_What to produce_
Wherever a line in the records contains the word "files", return that line.

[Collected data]
+===+
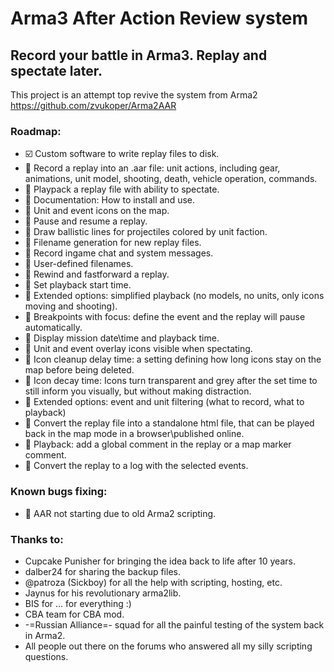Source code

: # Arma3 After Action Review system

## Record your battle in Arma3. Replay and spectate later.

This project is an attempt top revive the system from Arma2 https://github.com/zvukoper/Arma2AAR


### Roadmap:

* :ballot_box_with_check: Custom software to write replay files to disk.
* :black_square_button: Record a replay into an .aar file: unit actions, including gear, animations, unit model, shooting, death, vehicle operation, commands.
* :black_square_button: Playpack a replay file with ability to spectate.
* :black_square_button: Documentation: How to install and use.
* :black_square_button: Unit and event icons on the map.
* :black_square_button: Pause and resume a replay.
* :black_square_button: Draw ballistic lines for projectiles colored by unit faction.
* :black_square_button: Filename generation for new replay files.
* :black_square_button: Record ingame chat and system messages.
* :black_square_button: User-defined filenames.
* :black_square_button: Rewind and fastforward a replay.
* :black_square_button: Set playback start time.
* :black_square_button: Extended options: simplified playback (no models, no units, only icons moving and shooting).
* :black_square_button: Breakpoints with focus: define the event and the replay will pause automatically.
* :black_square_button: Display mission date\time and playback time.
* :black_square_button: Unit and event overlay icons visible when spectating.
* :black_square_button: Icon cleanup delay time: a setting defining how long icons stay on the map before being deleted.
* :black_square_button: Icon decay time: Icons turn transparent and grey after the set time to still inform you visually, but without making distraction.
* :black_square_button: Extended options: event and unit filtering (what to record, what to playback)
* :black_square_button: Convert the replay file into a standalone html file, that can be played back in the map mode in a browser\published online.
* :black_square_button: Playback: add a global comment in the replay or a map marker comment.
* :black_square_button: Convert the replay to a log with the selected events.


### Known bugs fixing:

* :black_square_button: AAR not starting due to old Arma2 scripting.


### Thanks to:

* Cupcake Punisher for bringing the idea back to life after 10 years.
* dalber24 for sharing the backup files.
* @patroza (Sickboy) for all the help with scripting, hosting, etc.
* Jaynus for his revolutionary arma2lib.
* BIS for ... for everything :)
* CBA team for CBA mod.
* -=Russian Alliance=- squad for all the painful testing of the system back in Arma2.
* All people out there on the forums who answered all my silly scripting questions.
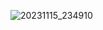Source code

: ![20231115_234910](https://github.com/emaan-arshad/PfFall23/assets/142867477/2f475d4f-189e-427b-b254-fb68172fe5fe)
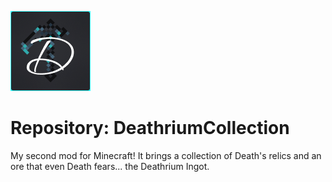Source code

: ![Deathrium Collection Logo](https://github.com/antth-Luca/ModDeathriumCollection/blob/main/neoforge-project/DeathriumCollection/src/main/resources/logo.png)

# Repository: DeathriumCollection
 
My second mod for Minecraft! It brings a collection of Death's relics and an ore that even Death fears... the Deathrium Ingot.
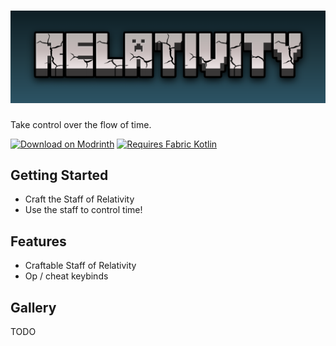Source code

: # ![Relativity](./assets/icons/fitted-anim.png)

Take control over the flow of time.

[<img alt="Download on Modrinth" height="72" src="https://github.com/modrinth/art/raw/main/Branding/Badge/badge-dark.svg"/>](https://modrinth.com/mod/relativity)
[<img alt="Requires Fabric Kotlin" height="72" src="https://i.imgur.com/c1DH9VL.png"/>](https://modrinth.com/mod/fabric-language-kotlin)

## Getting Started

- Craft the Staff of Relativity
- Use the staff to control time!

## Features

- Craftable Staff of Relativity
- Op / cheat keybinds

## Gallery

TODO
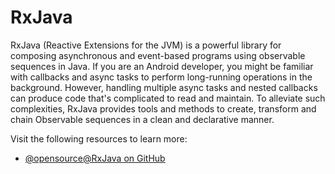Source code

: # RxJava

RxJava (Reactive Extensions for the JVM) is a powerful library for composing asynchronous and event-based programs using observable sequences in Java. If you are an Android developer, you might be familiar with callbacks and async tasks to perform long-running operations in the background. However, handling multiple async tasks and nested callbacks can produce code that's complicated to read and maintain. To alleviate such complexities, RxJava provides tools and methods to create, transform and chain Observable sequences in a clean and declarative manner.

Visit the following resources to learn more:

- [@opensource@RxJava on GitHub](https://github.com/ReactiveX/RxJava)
+===+
_Answer space_
* :ballot_box_with_check: Custom software to write replay files to disk.
* :black_square_button: Filename generation for new replay files.
* dalber24 for sharing the backup files.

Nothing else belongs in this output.